Extract every line below that contains the word "órdenes".

[Data excerpts]
+ + + +
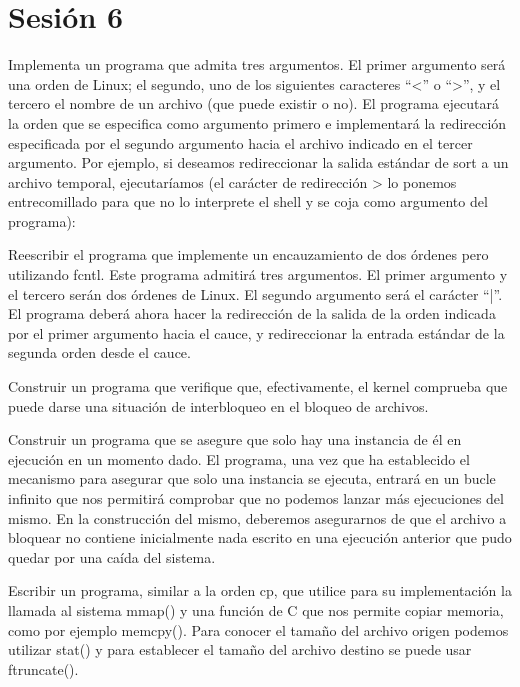 \section{Sesión 6}

\begin{exercise}
Implementa un programa que admita tres argumentos. El primer argumento será
una orden de Linux; el segundo, uno de los siguientes caracteres “<” o “>”, y el tercero el
nombre de un archivo (que puede existir o no). El programa ejecutará la orden que se
especifica como argumento primero e implementará la redirección especificada por el
segundo argumento hacia el archivo indicado en el tercer argumento. Por ejemplo, si
deseamos redireccionar la salida estándar de sort a un archivo temporal, ejecutaríamos (el
carácter de redirección > lo ponemos entrecomillado para que no lo interprete el shell y se
coja como argumento del programa):
\end{exercise}

\begin{exercise}
Reescribir el programa que implemente un encauzamiento de dos órdenes pero
utilizando fcntl. Este programa admitirá tres argumentos. El primer argumento y el tercero
serán dos órdenes de Linux. El segundo argumento será el carácter “|”. El programa deberá
ahora hacer la redirección de la salida de la orden indicada por el primer argumento hacia el
cauce, y redireccionar la entrada estándar de la segunda orden desde el cauce.
\end{exercise}

\begin{exercise}
Construir un programa que verifique que, efectivamente, el kernel comprueba
que puede darse una situación de interbloqueo en el bloqueo de archivos.
\end{exercise}

\begin{exercise}
Construir un programa que se asegure que solo hay una instancia de él en
ejecución en un momento dado. El programa, una vez que ha establecido el mecanismo para
asegurar que solo una instancia se ejecuta, entrará en un bucle infinito que nos permitirá
comprobar que no podemos lanzar más ejecuciones del mismo. En la construcción del mismo,
deberemos asegurarnos de que el archivo a bloquear no contiene inicialmente nada escrito en
una ejecución anterior que pudo quedar por una caída del sistema.
\end{exercise}

\begin{exercise}
Escribir un programa, similar a la orden cp, que utilice para su implementación
la llamada al sistema mmap() y una función de C que nos permite copiar memoria, como por
ejemplo memcpy(). Para conocer el tamaño del archivo origen podemos utilizar stat() y para
establecer el tamaño del archivo destino se puede usar ftruncate().
\end{exercise}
+ + + +
■ Solution to the exercise
Reescribir el programa que implemente un encauzamiento de dos órdenes pero
serán dos órdenes de Linux. El segundo argumento será el carácter “|”. El programa deberá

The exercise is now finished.